Dear my fellow friends, this week's big question is: the sixth extinction that may happen or not?
I have a big brain, live a long life, and I am advanced; in other words, I am a human. Yet the human also has a mind-boggling dark side.
My all time favourite dino is the extinct Deinonychus. In the making of the first Jurassic Park, the production crew really loved the creature. But didn't allow its actual name to gain notice, because that same word is harder to pronounce! Therefore, why did that creature gain its embarrassingly funny nickname? Rightly so, it turned out to be the rough-sounding 'Velociraptor'.

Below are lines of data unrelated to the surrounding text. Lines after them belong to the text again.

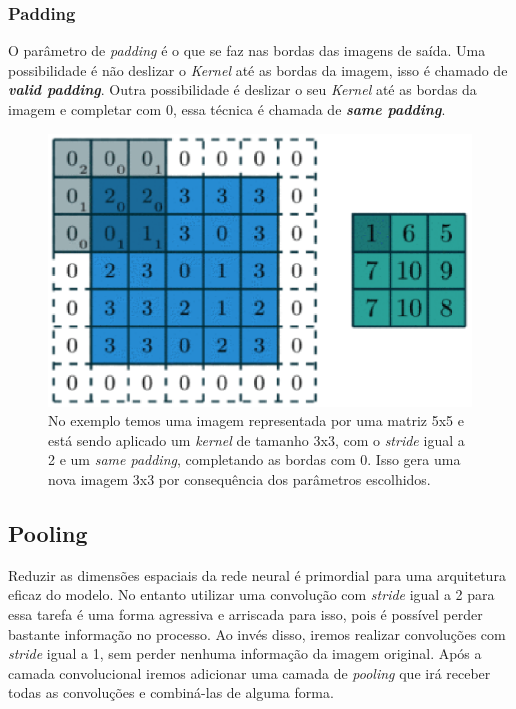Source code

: \subsubsection{Padding}

O parâmetro de \textit{padding} é o que se faz nas bordas das imagens
de saída. Uma possibilidade é não deslizar o \textit{Kernel} até as
bordas da imagem, isso é chamado de {\bf \emph{valid padding}}. Outra
possibilidade é deslizar o seu \textit{Kernel} até as bordas da imagem
e completar com 0, essa técnica é chamada de {\bf \emph{same
    padding}}.

\begin{figure}[H]
\centering
\includegraphics[scale=0.6]{imagens/conv_kernel_pad_stride.eps}
\caption{No exemplo temos uma imagem representada por uma matriz 5x5 e
  está sendo aplicado um \textit{kernel} de tamanho 3x3, com o
  \textit{stride} igual a 2 e um \textit{same padding}, completando as
  bordas com 0. Isso gera uma nova imagem 3x3 por consequência dos
  parâmetros escolhidos.}
\label{fig:conv_kernel_pad_stride}
\end{figure}

\subsection{Pooling}

Reduzir as dimensões espaciais da rede neural é primordial para
uma arquitetura eficaz do modelo. No entanto utilizar uma convolução
com \textit{stride} igual a 2 para essa tarefa é uma forma agressiva e
arriscada para isso, pois é possível perder bastante informação no
processo. Ao invés disso, iremos realizar convoluções com
\textit{stride} igual a 1, sem perder nenhuma informação da imagem
original. Após a camada convolucional iremos adicionar uma camada de
\textit{pooling} que irá receber todas as convoluções e combiná-las de
alguma forma\cite{Dumoulin2016}.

The Triceratops is one of the more popular herbivorous dinosaurs, because she had three horns on her face. Baby Bop of Barney & Friends fame is that kind of species.
The Tyrannosaurus Rex also turns out to be weirder. Even though he technically had excellent vision, he's slow but very patient. On the impressive side, he had two claws on each hand of his puny arms, making him a showy beast! Barney the dinosaur, from Barney & Friends, is a miserable old T-rex now. These three dinosaurs are the ones that I like a lot.
There are weird dinos with great names (and nicknames) as well: the outrageously beaky Pinocchio Rex (actual name: Qianzhousaurus), the feathery herbivorous Nothronychus, the outrageously spiky Stygimoloch, the nosy Rhinorex, and the divine Kosmoceratops.
But most others are not so weird: the quintessential Allosaurus, the swaying Diplodocus, the unkempt Stegosaurus, the greedy Apatosaurus, the peckish Velociraptor (yes, the same true one!), the ancient Protoceratops (B.J. is that one!), the gliding Archaeopteryx, the slinky Brontosaurus, the duck-billed but land-living Parasaurolophus (Riff is of that species!), the fancy and clever Troodon, the small but rowdy Compsognathus, the smart but slow-waddling Iguanodon, the huge but patient and slow-paddling Spinosaurus, the swift and nifty Procompsognathus, and the knightly Ankylosaurus.
More prehistoric animals coming up! The Thylacosmilus is an extinct marsupial, or more correct, a metatherian. She superficially resembled a feline sabretooth, but had young born in a pretty early stage.
The Smilodon, our familiar sabretooth, is a true prehistoric feline. Though not related to the tiger and the fellow big cats, he was a bloody old beast indeed. He had two nasty sharp canines that were too big to fit inside his mouth. but on the impressive side, he could compete with the terror birds for food.
The biggest ape of all is the extinct Greater Gigantopithecus. She is a magnificent prehistoric creature who once lived in southwest China's subtropical montane forests. Both her smaller fellows, the Common and Lesser Gigantopithecus, might have also lived there.
Poor apes, they've become extinct long ago. Poor sabretooth is also dead, boo hoot. The dinosaurs have now been gone as well.